Fotografía: Javier Mije |
Hoy no subió la
escalinata. No ascendió hacia la última fila del mausoleo de la
estupidez en la Facultad de Matemáticas. El Aula Magna lo devoraba,
no dejaba sitio para los sueños. Decidió que abandonar la carrera
sería el último síntoma antes de embocar el túnel de una rebeldía
trasnochada. Con 36 años vagabundeaba por los pasillos, con paso
oscilante y una promesa a su familia: este curso acabo. Pero no
acabaría, como tampoco acabó las últimas 12 veces que lo dijo.
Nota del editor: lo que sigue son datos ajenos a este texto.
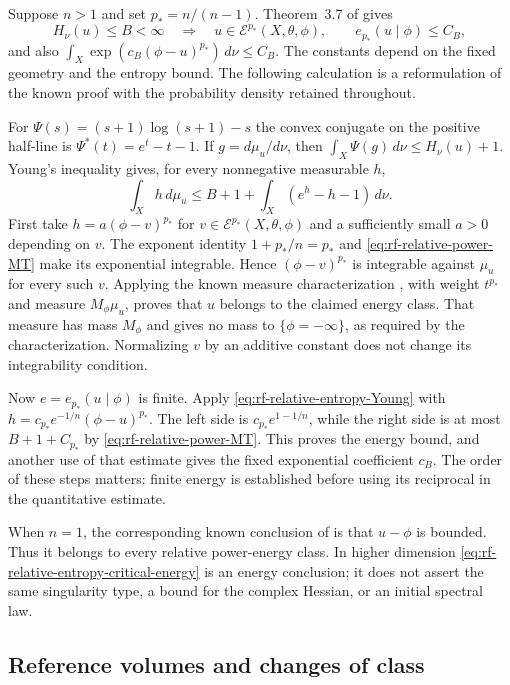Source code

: Suppose $n>1$ and set $p_*=n/(n-1)$.
Theorem~3.7 of \cite{DNTT24EntropyPublished} gives
\[
\tag{65.69}\label{eq:rf-relative-entropy-critical-energy}
 H_\nu(u)\leq B<\infty
 \quad\Longrightarrow\quad
 u\in\mathcal E^{p_*}(X,\theta,\phi),
 \qquad e_{p_*}(u\mid\phi)\leq C_B,
\]
and also
$\int_X\exp(c_B(\phi-u)^{p_*})\,d\nu\leq C_B$.
The constants depend on the fixed geometry and the entropy bound.
The following calculation is a reformulation of the known proof with
the probability density retained throughout.

For
$\Psi(s)=(s+1)\log(s+1)-s$ the convex conjugate on the positive
half-line is $\Psi^*(t)=e^t-t-1$.
If $g=d\mu_u/d\nu$, then
$\int_X\Psi(g)\,d\nu\leq H_\nu(u)+1$.
Young's inequality gives, for every nonnegative measurable $h$,
\[
\tag{65.70}\label{eq:rf-relative-entropy-Young}
 \int_Xh\,d\mu_u
       \leq B+1+\int_X(e^h-h-1)\,d\nu.
\]
First take $h=a(\phi-v)^{p_*}$ for
$v\in\mathcal E^{p_*}(X,\theta,\phi)$ and a sufficiently small
$a>0$ depending on $v$. The exponent identity
$1+p_*/n=p_*$ and \eqref{eq:rf-relative-power-MT} make its exponential
integrable. Hence $(\phi-v)^{p_*}$ is integrable against $\mu_u$ for
every such $v$. Applying the known measure characterization
\cite[Theorem~1.4]{DDL23RelativeV2}, with weight $t^{p_*}$ and measure
$M_\phi\mu_u$, proves that $u$ belongs to the claimed energy class.
That measure has mass $M_\phi$ and gives no mass to $\{\phi=-\infty\}$,
as required by the characterization. Normalizing $v$ by an additive
constant does not change its integrability condition.

Now $e=e_{p_*}(u\mid\phi)$ is finite. Apply
\eqref{eq:rf-relative-entropy-Young} with
$h=c_{p_*}e^{-1/n}(\phi-u)^{p_*}$. The left side is
$c_{p_*}e^{1-1/n}$, while the right side is at most
$B+1+C_{p_*}$ by \eqref{eq:rf-relative-power-MT}.
This proves the energy bound, and another use of that estimate gives
the fixed exponential coefficient $c_B$.
The order of these steps matters: finite energy is established before
using its reciprocal in the quantitative estimate.

When $n=1$, the corresponding known conclusion of
\cite[Theorem~3.7 and Lemma~3.8]{DNTT24EntropyPublished} is that
$u-\phi$ is bounded. Thus it belongs to every relative power-energy
class. In higher dimension \eqref{eq:rf-relative-entropy-critical-energy}
is an energy conclusion; it does not assert the same singularity type,
a bound for the complex Hessian, or an initial spectral law.

\subsection{Reference volumes and changes of class}
\label{sec:rf-relative-entropy-changes}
Seguir vistiendo casual para
apagar sospechas, colgarse una mochila adolescente, conjurar a las
musas de veinte años y pagarles un café en el bar a cambio de una
charleta. Todo se esfuma; todo, menos los sueños que se sueñan.
Bajó
a la ciudad. Mariola, Silvia, Fátima, Laura, Trini, Charo... Todas
creyeron (hasta cierto punto) que su mirada lánguida podía
atravesar las sombras y ver el futuro exitoso que cantaba con voz de
barítono. Hasta hace poco lo podía lograr: entornaba los ojos y
veía, a través de la vibración cansina de las pestañas, la guinda
de su vida azarosa. Reclinado en el cristal de una sucursal bancaria
consiguió driblar las leyes de la óptica y de la física. Los
transeúntes que desfilaban delante de sus narices quedaban atónitos
ante la visión de un gigantesco yate a sus espaldas. Él
ya sólo veía la danza caprichosa de los días sin fin... y sin objeto.